*Your objective*.
Below are some entries; state how many of their lines include the word "demo" and give no more than that number.

*Task inputs*.
* * * *

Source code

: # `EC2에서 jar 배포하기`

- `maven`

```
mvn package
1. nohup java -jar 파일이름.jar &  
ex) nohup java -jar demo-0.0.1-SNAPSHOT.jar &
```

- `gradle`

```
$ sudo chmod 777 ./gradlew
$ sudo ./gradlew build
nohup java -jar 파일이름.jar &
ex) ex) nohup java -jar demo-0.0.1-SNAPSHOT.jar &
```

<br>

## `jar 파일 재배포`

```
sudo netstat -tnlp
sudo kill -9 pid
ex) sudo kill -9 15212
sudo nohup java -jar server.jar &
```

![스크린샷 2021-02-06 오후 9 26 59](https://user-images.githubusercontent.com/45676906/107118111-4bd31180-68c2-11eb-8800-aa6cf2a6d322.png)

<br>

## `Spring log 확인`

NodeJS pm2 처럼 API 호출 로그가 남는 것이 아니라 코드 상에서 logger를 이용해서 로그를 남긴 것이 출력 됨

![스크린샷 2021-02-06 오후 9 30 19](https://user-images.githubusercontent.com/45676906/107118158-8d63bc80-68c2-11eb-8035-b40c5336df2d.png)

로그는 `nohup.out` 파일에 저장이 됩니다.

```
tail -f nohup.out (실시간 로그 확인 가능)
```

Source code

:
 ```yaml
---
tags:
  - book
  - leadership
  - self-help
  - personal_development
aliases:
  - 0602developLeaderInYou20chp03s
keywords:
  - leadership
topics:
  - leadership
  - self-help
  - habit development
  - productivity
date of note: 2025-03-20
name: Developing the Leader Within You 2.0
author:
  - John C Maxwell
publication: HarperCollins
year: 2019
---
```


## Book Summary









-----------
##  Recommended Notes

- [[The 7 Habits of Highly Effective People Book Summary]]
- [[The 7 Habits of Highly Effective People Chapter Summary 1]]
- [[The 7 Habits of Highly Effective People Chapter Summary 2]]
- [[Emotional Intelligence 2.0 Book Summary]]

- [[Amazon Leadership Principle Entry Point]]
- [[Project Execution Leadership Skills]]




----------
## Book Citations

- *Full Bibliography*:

* * * *

*Reply*.
2